Penny Arcade even made a comic parodying their indiscriminate grasping. Here
is the official Lucasarts video showing off this dubious 'feature':"

Their PR video is not an accurate representation of how the technology works.

If you want a statement from the programmers themselves, I can even provide
that.

"IGN: Once the video hit the net, there was a lot of speculation as to whether
or not that footage was real-time, a target render, etc. Can you set the
record straight and let everyone know specifically what it is, what it's built
on, and when you created it?

Blackman: One of the ideas the next-gen Star Wars team has been exploring is
the concept of the "Force unleashed." To us, the "Force unleashed" is exactly
what it sounds like: a Jedi or similar character releasing the full potential
of the Force in ways that, while they feel like logical extensions of powers
we've already seen, are also new, amped-up, or over the top.
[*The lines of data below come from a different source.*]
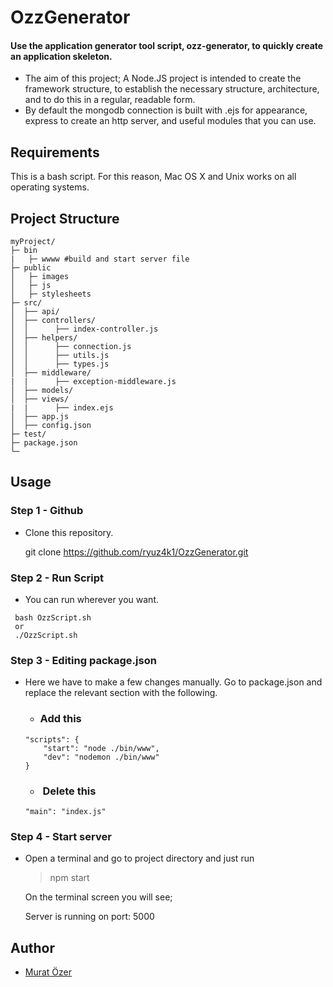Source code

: # OzzGenerator
#### Use the application generator tool script, ozz-generator, to quickly create an application skeleton.
 -  The aim of this project; A Node.JS project is intended to create the framework structure, to establish the necessary   structure, architecture, and to do this in a regular, readable form.
 -  By default the mongodb connection is built with .ejs for appearance, express to create an http server, and useful modules that you can use.


## Requirements
This is a bash script. For this reason, Mac OS X and Unix works on all operating systems.


## Project Structure

    myProject/
    ├─ bin
    |   ├─ wwww #build and start server file
    ├─ public
    │   ├─ images
    │   ├─ js
    │   ├─ stylesheets
    ├─ src/
    │  ├── api/
    │  ├── controllers/
    │  │      ├── index-controller.js
    │  ├── helpers/
    │  │      ├── connection.js
    │  │      ├── utils.js
    │  │      ├── types.js
    │  ├── middleware/
    |  |      ├── exception-middleware.js          
    │  ├── models/
    │  ├── views/
    |  |      ├── index.ejs
    │  ├── app.js  
    │  ├── config.json
    ├─ test/
    ├─ package.json
    └─ 



## Usage

### Step 1 - Github
- Clone this repository.
  
  git clone https://github.com/ryuz4k1/OzzGenerator.git

### Step 2 - Run Script
- You can run wherever you want.
```
 bash OzzScript.sh 
 or
 ./OzzScript.sh
```
### Step 3 - Editing package.json
- Here we have to make a few changes manually. Go to package.json and replace the relevant section with the following.

    - ### Add this
    ```
    "scripts": {
        "start": "node ./bin/www",
        "dev": "nodemon ./bin/www"
    }
    ```
    - ###  Delete this
    ```
    "main": "index.js"
    ```


### Step 4 - Start server
- Open a terminal and go to project directory and just run
    > npm start

  On the terminal screen you will see; 
  
  Server is running on port: 5000 


## Author

* [Murat Özer](https://ryuz4k1.github.io/murat-ozer/)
The video was
created a little over a year ago, still very early in pre-production, so that
the development team could wrap our collective heads around the concept and
understand the gameplay and production implications.

The video is a pre-rendered pre-visualization of what we're targeting in terms
of gameplay, the degree of interaction with the environment, and character
reactions."

[http://www.gamespot.com/pages/unions/read_article.php?topic_...](http://www.gamespot.com/pages/unions/read_article.php?topic_id=24854167&union_id=2998)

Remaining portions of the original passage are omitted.